▸ **TASK INSTRUCTIONS**:
With "pipeline" as the search word, show every line of the material that has it.

▸ **DATA TO EXAMINE**:
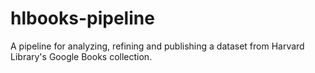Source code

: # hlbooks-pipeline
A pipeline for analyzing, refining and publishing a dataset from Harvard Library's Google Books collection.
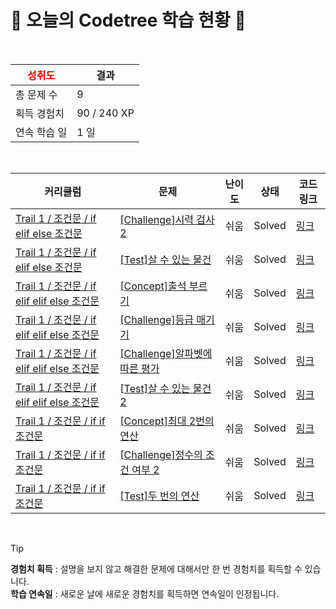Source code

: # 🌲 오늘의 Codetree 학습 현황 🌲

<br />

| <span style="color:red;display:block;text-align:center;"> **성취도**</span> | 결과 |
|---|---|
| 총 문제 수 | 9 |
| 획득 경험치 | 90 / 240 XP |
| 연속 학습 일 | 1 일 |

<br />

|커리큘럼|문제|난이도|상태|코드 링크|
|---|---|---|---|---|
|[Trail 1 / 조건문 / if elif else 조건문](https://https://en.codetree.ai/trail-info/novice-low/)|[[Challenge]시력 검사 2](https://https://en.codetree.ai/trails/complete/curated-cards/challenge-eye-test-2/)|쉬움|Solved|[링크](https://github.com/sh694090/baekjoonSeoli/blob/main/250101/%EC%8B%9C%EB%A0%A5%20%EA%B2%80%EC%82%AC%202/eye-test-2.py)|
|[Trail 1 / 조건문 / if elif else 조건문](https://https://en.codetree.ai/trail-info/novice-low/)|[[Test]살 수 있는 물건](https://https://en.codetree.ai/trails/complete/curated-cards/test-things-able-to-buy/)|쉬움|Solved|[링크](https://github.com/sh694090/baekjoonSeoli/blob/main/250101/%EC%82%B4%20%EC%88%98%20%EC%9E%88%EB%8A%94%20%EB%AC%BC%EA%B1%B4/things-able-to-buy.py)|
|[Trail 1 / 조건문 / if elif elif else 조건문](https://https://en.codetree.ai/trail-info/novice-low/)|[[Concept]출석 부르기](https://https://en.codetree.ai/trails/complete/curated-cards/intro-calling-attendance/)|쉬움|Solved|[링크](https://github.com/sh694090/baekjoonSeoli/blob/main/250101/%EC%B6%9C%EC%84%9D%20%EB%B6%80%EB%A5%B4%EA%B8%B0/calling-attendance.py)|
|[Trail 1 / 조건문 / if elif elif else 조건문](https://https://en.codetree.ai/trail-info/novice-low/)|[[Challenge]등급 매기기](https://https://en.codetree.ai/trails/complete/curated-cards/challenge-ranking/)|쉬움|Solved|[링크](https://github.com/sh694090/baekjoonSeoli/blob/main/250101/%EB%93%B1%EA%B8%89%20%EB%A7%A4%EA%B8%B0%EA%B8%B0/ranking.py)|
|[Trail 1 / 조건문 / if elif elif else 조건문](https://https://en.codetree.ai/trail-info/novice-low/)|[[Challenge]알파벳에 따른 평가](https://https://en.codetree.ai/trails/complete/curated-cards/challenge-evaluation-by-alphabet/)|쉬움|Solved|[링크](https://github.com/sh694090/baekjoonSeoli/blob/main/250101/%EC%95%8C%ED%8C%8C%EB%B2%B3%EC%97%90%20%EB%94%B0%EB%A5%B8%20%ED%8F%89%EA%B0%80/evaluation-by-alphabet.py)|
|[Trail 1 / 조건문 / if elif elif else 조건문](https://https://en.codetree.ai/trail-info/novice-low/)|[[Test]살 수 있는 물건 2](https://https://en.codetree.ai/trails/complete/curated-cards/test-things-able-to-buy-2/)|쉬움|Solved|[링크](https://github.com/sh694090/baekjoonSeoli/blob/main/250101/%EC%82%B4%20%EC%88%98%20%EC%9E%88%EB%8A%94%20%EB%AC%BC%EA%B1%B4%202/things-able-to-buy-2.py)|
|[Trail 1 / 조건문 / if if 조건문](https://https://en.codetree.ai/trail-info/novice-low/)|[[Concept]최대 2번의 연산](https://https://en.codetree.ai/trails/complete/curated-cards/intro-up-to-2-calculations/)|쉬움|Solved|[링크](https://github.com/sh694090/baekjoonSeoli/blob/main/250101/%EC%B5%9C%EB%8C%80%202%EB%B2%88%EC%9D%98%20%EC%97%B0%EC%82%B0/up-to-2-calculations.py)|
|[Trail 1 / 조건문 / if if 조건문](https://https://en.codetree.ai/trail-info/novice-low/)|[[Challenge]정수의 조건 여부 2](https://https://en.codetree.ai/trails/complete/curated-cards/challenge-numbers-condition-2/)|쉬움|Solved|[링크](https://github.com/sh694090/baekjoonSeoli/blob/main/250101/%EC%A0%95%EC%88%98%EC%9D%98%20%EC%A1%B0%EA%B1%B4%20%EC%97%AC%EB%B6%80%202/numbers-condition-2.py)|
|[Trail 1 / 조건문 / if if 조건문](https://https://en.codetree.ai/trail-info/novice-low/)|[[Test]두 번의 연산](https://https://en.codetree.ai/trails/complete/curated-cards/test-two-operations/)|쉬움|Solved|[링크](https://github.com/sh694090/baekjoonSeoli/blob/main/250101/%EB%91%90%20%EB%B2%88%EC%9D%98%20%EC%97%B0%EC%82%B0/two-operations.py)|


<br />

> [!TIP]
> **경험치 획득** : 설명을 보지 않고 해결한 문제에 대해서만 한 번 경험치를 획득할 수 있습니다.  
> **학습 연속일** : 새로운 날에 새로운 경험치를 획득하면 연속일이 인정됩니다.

▸ **RESULT FOR THIS TASK**:
: # hlbooks-pipeline
A pipeline for analyzing, refining and publishing a dataset from Harvard Library's Google Books collection.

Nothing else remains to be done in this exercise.